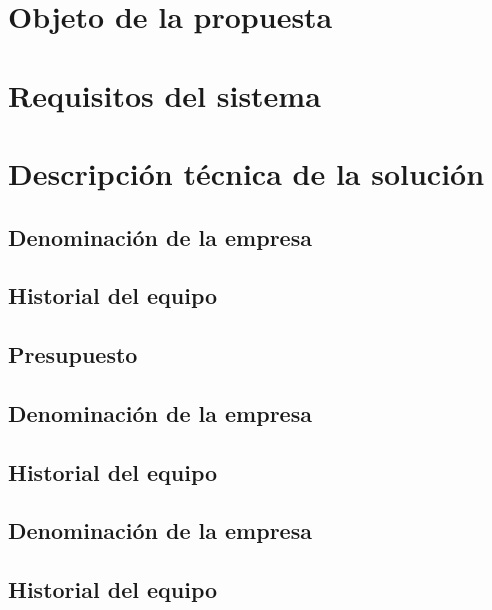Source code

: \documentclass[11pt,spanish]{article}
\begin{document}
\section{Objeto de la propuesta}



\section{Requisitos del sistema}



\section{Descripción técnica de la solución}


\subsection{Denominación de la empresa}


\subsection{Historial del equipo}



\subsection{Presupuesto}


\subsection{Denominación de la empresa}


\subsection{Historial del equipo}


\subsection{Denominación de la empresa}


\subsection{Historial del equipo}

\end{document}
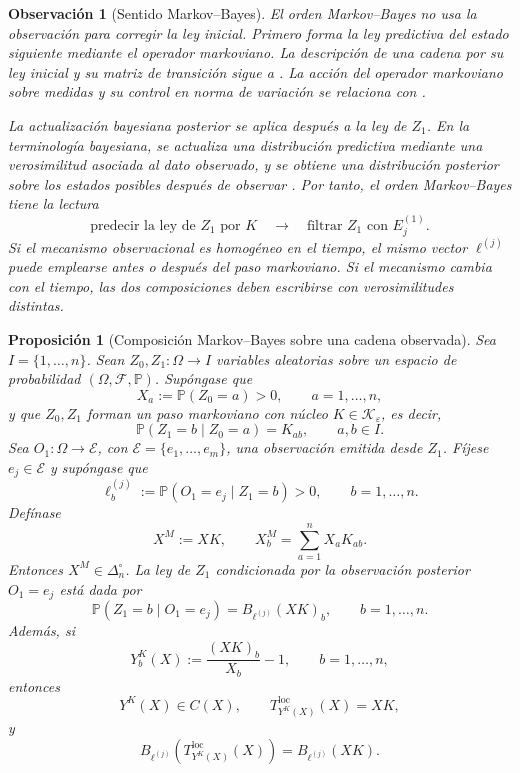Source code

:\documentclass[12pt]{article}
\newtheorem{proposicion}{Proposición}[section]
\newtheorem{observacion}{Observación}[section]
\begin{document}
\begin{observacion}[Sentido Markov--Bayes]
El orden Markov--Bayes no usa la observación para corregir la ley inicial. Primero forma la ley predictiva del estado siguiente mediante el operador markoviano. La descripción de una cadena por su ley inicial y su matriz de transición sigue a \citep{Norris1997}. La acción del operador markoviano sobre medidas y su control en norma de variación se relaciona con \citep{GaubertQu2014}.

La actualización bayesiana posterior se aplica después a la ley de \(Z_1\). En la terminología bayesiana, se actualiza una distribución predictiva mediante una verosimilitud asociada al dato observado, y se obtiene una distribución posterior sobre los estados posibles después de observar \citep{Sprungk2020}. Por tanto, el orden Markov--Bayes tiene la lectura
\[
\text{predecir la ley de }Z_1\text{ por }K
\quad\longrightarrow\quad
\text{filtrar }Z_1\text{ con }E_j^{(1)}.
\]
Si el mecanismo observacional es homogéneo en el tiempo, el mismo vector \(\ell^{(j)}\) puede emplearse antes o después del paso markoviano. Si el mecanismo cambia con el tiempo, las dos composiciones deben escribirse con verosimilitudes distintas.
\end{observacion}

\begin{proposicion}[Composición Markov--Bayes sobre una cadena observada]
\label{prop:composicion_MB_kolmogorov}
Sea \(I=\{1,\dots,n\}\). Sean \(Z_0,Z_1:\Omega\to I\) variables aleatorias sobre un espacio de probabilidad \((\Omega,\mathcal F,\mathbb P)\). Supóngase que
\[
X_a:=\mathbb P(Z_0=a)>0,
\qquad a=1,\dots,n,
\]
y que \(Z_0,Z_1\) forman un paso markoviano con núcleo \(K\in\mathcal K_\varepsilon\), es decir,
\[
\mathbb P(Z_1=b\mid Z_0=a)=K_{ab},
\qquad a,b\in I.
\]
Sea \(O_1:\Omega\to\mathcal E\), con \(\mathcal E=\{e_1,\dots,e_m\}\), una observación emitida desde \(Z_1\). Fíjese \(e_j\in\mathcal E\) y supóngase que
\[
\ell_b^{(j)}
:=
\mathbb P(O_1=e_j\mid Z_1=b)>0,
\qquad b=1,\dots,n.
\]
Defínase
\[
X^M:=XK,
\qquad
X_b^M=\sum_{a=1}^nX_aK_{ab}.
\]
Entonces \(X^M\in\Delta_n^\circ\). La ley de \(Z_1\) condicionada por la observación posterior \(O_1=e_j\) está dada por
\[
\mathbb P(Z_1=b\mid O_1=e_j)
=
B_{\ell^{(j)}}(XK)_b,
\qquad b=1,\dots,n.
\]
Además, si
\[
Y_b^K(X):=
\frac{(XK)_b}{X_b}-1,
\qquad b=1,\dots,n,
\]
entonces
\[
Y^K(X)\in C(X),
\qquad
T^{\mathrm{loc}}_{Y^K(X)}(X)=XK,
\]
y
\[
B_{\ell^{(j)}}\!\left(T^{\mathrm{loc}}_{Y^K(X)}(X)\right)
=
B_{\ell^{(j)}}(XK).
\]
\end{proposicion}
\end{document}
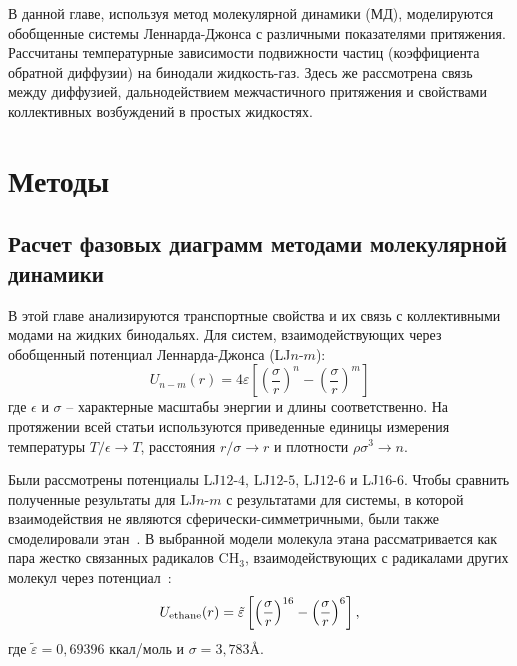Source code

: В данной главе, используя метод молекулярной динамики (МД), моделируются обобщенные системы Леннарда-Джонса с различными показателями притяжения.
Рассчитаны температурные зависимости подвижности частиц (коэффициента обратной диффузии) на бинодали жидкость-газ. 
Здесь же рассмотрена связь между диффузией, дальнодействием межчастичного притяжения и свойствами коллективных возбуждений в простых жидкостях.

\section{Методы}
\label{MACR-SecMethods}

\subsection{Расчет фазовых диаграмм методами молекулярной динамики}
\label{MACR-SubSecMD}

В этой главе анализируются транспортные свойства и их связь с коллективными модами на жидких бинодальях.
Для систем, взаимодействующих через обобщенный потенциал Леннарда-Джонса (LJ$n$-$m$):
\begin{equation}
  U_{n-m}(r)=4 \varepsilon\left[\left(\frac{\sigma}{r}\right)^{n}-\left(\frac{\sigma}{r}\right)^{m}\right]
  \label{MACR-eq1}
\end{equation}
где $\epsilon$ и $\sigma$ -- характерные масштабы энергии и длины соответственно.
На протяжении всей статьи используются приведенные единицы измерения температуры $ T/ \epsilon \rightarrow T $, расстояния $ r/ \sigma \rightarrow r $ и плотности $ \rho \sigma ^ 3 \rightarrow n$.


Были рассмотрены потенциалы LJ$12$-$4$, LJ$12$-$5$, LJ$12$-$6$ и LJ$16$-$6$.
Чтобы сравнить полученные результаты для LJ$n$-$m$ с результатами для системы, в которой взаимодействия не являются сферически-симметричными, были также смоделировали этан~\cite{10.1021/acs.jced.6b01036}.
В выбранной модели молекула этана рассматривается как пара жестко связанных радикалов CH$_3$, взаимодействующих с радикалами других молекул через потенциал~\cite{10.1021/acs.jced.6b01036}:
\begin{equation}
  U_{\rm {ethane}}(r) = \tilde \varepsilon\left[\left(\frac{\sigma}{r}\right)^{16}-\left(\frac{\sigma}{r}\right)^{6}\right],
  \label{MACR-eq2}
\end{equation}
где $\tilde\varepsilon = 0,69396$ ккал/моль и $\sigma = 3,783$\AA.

========================================================================

- **TASK TO CARRY OUT**: Using the records above, copy each line that contains "dots".

- **THE ANSWER**:
Sea \(I=\{1,\dots,n\}\). Sean \(Z_0,Z_1:\Omega\to I\) variables aleatorias sobre un espacio de probabilidad \((\Omega,\mathcal F,\mathbb P)\). Supóngase que
\qquad a=1,\dots,n,
Sea \(O_1:\Omega\to\mathcal E\), con \(\mathcal E=\{e_1,\dots,e_m\}\), una observación emitida desde \(Z_1\). Fíjese \(e_j\in\mathcal E\) y supóngase que
\qquad b=1,\dots,n.
\qquad b=1,\dots,n.
\qquad b=1,\dots,n,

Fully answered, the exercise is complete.